Because Small Business is Big Business

Got Performance Gaps?

Performance gapsPerformance gaps are those pesky realities that plague our workplaces with inefficiency and ineffectiveness. Gaps between what is and what should be, keep us from realizing what is possible. If you own or manage a small- to mid-size organization, you can probably list a few gaps off the top of your head.

The adage, “admitting there’s a problem is the first step toward fixing it” could be stated, “knowing there is a performance gap is the first step toward closing it.” But knowing that a gap exists doesn’t tell us what is causing it and what we should do about it. In order to close a gap, we have to have a process to evaluate the source(s) and develop appropriate solutions.

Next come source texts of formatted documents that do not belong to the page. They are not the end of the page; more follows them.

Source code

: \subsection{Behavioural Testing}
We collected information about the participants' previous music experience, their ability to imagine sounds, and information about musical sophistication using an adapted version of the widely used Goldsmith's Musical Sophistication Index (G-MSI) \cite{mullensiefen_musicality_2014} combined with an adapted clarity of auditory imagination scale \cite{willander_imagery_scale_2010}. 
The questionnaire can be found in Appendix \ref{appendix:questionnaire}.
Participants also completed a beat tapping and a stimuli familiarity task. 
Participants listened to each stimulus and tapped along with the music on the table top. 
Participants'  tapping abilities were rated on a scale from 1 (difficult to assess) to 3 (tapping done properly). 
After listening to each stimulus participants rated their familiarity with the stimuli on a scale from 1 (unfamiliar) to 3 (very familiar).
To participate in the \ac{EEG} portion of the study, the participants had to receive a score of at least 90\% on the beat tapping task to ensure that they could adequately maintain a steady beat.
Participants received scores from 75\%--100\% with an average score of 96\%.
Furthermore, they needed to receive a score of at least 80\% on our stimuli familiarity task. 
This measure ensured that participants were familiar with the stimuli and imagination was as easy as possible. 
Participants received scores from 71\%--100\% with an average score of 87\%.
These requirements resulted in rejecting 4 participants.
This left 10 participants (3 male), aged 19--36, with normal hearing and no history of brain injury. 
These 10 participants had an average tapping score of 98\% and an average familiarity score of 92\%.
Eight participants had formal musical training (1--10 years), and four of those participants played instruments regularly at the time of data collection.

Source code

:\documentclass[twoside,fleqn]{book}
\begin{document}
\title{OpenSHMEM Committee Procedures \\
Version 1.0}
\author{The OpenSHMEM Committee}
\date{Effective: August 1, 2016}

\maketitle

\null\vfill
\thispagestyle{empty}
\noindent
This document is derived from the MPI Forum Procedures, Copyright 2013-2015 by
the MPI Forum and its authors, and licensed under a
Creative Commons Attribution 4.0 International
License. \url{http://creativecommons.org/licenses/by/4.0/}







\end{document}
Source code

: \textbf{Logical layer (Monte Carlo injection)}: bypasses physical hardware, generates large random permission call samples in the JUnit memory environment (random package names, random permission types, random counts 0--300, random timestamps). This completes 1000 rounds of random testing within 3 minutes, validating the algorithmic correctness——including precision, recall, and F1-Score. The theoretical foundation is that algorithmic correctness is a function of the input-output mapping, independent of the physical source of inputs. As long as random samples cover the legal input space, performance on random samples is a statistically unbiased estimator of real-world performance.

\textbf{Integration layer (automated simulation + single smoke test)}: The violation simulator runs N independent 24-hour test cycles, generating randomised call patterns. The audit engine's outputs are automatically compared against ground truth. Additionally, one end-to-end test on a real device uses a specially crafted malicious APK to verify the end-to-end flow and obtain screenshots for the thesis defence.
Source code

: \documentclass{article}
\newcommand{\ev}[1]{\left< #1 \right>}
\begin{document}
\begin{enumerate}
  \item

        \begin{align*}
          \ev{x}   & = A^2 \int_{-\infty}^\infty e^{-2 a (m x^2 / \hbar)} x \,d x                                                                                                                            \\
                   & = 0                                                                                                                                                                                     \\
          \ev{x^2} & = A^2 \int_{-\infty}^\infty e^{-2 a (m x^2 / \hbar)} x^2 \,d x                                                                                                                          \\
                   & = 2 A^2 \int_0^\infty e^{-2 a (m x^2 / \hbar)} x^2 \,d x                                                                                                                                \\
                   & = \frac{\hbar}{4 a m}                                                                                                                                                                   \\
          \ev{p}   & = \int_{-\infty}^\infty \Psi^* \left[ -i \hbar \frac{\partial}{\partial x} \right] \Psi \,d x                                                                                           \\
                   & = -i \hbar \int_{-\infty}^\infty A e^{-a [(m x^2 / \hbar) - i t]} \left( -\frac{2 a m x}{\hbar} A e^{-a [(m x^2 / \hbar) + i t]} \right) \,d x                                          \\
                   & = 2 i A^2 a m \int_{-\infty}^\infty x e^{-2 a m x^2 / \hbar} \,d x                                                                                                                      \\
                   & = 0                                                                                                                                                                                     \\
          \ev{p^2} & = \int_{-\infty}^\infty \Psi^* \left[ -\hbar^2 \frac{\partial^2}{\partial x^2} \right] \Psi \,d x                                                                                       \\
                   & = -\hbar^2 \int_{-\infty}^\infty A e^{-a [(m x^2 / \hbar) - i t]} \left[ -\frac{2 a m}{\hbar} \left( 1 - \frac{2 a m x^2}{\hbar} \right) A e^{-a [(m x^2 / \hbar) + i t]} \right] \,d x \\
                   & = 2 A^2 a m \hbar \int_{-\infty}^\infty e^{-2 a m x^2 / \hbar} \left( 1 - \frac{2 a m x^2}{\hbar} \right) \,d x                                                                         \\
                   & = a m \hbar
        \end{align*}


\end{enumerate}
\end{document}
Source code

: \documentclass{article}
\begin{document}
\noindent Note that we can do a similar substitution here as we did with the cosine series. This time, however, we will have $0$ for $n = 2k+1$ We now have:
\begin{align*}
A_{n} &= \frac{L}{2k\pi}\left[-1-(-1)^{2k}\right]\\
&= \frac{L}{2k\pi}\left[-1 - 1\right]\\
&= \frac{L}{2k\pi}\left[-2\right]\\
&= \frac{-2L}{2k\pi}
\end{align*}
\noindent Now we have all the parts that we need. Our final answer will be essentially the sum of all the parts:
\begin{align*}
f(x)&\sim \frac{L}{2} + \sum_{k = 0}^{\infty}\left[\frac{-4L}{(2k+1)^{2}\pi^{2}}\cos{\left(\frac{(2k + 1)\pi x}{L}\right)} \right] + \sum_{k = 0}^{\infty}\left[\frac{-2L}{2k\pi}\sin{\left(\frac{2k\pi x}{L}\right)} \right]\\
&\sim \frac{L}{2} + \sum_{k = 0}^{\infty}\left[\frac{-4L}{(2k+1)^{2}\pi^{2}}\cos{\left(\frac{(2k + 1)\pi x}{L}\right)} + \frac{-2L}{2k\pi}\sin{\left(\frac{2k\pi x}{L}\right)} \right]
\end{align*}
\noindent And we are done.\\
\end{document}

Once you know a gap exists, the evaluation process will guide us toward a better understanding of what is contributing to it. Because our workplaces are systems, with many moving parts and functions, it is important not to jump to conclusions and solutions too quickly.

There are many performance evaluation tools, but the simplest is the Five Whys approach. Yes, it’s as simple as that, asking “why” at least five times to get to the source of the performance gap.

But first, you have to state the problem.

Think about a performance gap you’re aware of in your business. Missed sales? Delays in processing? Customer service issues? Quality standards unmet?

Let’s look at an example:
Issue: A complaining customer

Why is our customer complaining?
  Because we didn’t deliver our services when we said we would.

Why did we miss the deadline?
   Because the job took longer than we thought it would.

Why did the job take longer?
  Because we underestimated the complexity of the job.

Why did we underestimate the complexity of the job?
   Because we did a quick estimate off the top of our heads and missed several time
consuming steps.

Why didn’t do a more thorough job with our estimate?
(This is where it can get tricky – there may be several answers to this question. Make sure to list all of them and address them completely.)

  1. Because we were running behind on other projects.
  2. Because we need to review our time estimation and specification procedures.
  3. Because not everyone who gives estimates has been trained on how to do them.
  4. Because sometimes people are more optimistic than they should be.

It takes a little practice to get the most out of the Five Whys method. It seems pretty simple, but it requires that you look beyond the obvious answer and keep digging deeper until you’ve found the source, or sources, of the performance gap.

You can use the Five Whys at an individual performance level as well, but be sure to keep the questions objective and don’t point fingers. In many cases, a person isn’t performing well because of something awry in the system (insufficient technology, punishing policies, or ineffective management, to name a few), so keep an open mind and involve the individual in the process.

There are many other ways to uncover performance gaps, but try the Five Whys and see what you uncover!